From: Gregg Reynolds (unicode@arabink.com)
Date: Sat Jul 09 2005 - 09:46:16 CDT
Kenneth Whistler wrote:
> Gregg said:
>
This gets back
>>to the design principles (and the interests that drive them) of Unicode,
>>which work better for some languages than others.
>
> for some... writing systems than others.
Ok, now this is an interesting point. I should have said "written
languages"; you contrasted "writing systems". What's the diff?
When I first got into this stuff in earnest, in the late 90s, right
about the time I earned my "Ranting Unicode Newbie" wings, I ended up
with the notion that written languages are, well, languages in graphical
form. I recall having found solid theoretical support for this, but
naturally the argument escapes me at the moment.
In any case, I like a "written language" because (to me at least) it
implies that letterforms are part of a larger linguistic reality,
related to the various levels of standard grammar, i.e. phonology,
syntax. That's why I say Unicode works better for some written
languages than others. To put it another way, different (spoken )
language types have different semantic relations to their (written)
graphical forms. From there we can go to different encoding
philosophies. Unicode is one, based on a certain way of looking at
things. Looking from a "written languages" perspective, one comes up
with a different set of design principles. (Can you tell I'm struggling
a bit to articulate just what the heck I have in mind?)
In contrast, "writing system" captures a different set of ideas. It's
the right term to use for Unicode, insofar as it does *not* imply
anything about grammar, semantics, etc. To me Unicode looks like a kind
of surface orthography, concerned only about the (abstract structure of)
marks on the paper, not the linguistic structures represented by those
marks. Hence "writing systems".
In fact one could argue that letterforms are of secondary importance to
written languages, just as digit forms are of secondary importants to
mathematics. One could create a written English text using Arabic (or
Korean etc) letterforms if one were so inclined (by which I *don't* mean
transliteration); it would still be written English. Actually, the
recent posting regarding the relation of Tamil grammar to letterforms
captures the idea nicely.
Which brings up the question of "what is a character, *really*?"
Maybe "written languages use writing systems" is what I mean.
Does that make any sense? (If any of you real linguists can pull the
worms out of my head on this point please do. They're nice worms. If
not, I'd appreciate help articulating this stuff cleanly. I think it
might be helpful to newcomers.)
>
> Furthermore, as much as it would be nice to have Arabic simply
> be implemented consistently right-to-left, in any *practical*
> implementation, you *must* deal with bidirectionality.
Hmmm. I guess it depends on what you mean by "practical", and for whom.
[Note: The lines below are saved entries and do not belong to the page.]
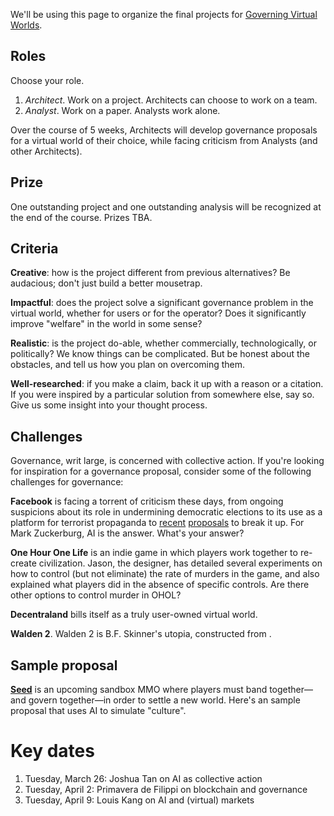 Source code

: We'll be using this page to organize the final projects for [Governing Virtual Worlds](https://hls.harvard.edu/academics/curriculum/catalog/default.aspx?o=72386).

## Roles

Choose your role.

1. *Architect*. Work on a project. Architects can choose to work on a team.
2. *Analyst*. Work on a paper. Analysts work alone.

Over the course of 5 weeks, Architects will develop governance proposals for a virtual world of their choice, while facing criticism from Analysts (and other Architects).

## Prize

One outstanding project and one outstanding analysis will be recognized at the end of the course. Prizes TBA.

## Criteria

**Creative**: how is the project different from previous alternatives? Be audacious; don't just build a better mousetrap.

**Impactful**: does the project solve a significant governance problem in the virtual world, whether for users or for the operator? Does it significantly improve "welfare" in the world in some sense?

**Realistic**: is the project do-able, whether commercially, technologically, or politically? We know things can be complicated. But be honest about the obstacles, and tell us how you plan on overcoming them.

**Well-researched**: if you make a claim, back it up with a reason or a citation. If you were inspired by a particular solution from somewhere else, say so. Give us some insight into your thought process.

## Challenges

Governance, writ large, is concerned with collective action. If you're looking for inspiration for a governance proposal, consider some of the following challenges for governance:

**Facebook** is facing a torrent of criticism these days, from ongoing suspicions about its role in undermining democratic elections to its use as a platform for terrorist propaganda to [recent](https://medium.com/@teamwarren/heres-how-we-can-break-up-big-tech-9ad9e0da324c) [proposals](https://www.nytimes.com/2019/03/19/opinion/facebook-antitrust-investigation.html?action=click&module=Opinion&pgtype=Homepage) to break it up. For Mark Zuckerburg, AI is the answer. What's your answer?

**One Hour One Life** is an indie game in which players work together to re-create civilization. Jason, the designer, has detailed several experiments on how to control (but not eliminate) the rate of murders in the game, and also explained what players did in the absence of specific controls. Are there other options to control murder in OHOL?

**Decentraland** bills itself as a truly user-owned virtual world. 

**Walden 2**. Walden 2 is B.F. Skinner's utopia, constructed from .

## Sample proposal

[**Seed**](www.seed-project.io) is an upcoming sandbox MMO where players must band together—and govern together—in order to settle a new world. Here's an sample proposal that uses AI to simulate "culture".

# Key dates

1. Tuesday, March 26: Joshua Tan on AI as collective action
2. Tuesday, April 2: Primavera de Filippi on blockchain and governance
3. Tuesday, April 9: Louis Kang on AI and (virtual) markets
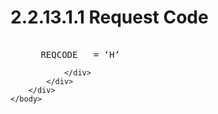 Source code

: <html dir="LTR" xmlns:mshelp="http://msdn.microsoft.com/mshelp" xmlns:ddue="http://ddue.schemas.microsoft.com/authoring/2003/5" xmlns:xlink="http://www.w3.org/1999/xlink" xmlns:tool="http://www.microsoft.com/tooltip">
    <head>
        <meta http-equiv="Content-Type" content="text/html; CHARSET=utf-8"></meta>
        <meta name="save" content="history"></meta>
        <title>2.2.13.1.1 Request Code</title>
        <xml>
            <mshelp:toctitle title="2.2.13.1.1 Request Code"></mshelp:toctitle>
            <mshelp:rltitle title="[MS-SSAS8]: Request Code"></mshelp:rltitle>
            <mshelp:keyword index="A" term="636643b6-448c-4ccd-82a2-ec1bce23e275"></mshelp:keyword>
            <mshelp:attr name="DCSext.ContentType" value="open specification"></mshelp:attr>
            <mshelp:attr name="AssetID" value="636643b6-448c-4ccd-82a2-ec1bce23e275"></mshelp:attr>
            <mshelp:attr name="TopicType" value="kbRef"></mshelp:attr>
            <mshelp:attr name="DCSext.Title" value="[MS-SSAS8]: Request Code" />
        </xml>
    </head>
    <body>
        <div id="header">
            <h1 class="heading">2.2.13.1.1 Request Code</h1>
        </div>
        <div id="mainSection">
            <div id="mainBody">
                <div id="allHistory" class="saveHistory"></div>
                <div id="sectionSection0" class="section" name="collapseableSection">
                    

<dl>
<dd>
<div><pre>  
 REQCODE   = ‘H’
</pre></div>
</dd></dl>


                </div>
            </div>
        </div>
    </body>
</html> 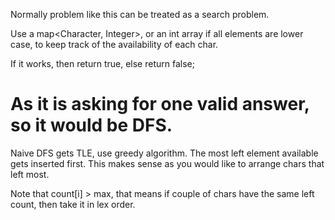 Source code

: 
Normally problem like this can be treated as a search problem.     

Use a map<Character, Integer>, or an int array if all elements are lower case, to keep track of the availability of each char.   

If it works, then return true, else return false;     

As it is asking for one valid answer, so it would be DFS.   
=================================================

Naive DFS gets TLE, use greedy algorithm.  The most left element available gets inserted first.  This makes sense as you would like to arrange chars that left most.   

Note that count[i] > max, that means if couple of chars have the same left count, then take it in lex order.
I can easily imagine monodirectional implementations being very
practical for certain user groups. In fact, I use such software all the
time: vim (http://www.vim.org/), which has non-bidi Arabic support, and
(believe it or not) emacs, which has very strange but usable
quasi-monodirectional Arabic support (lines flow left to right, words
right to left. CRAZY.). I also use emacs to write Arabic with latin-1
characters. Written Arabic *language*, non-Arabic writing system? More
on this later...
>
> I realize that you think you may have a better mousetrap in
> approaching the problem of encoding Arabic text than the
> encoding used in the Unicode Standard --- but...
Well, better for some things, maybe; but also based on different design
principles. I expect to post a webpage soon with a whole bunch of CRAZY
ideas for encoding (written) Arabic. No fewer than 19 - count 'em,
nineteen! - key design decisions! Some of them may even fit into the
Unicode model. (Much of the fun of speculative Arabic encoding design
derives from the fact that traditional Arabic grammar finds lots of
semantics in individual characters. In fact, I'll bet a strong argument
could be made that every Arabic letterform in a text has either
graphotactic (empty) semantics or morphemic semantics.)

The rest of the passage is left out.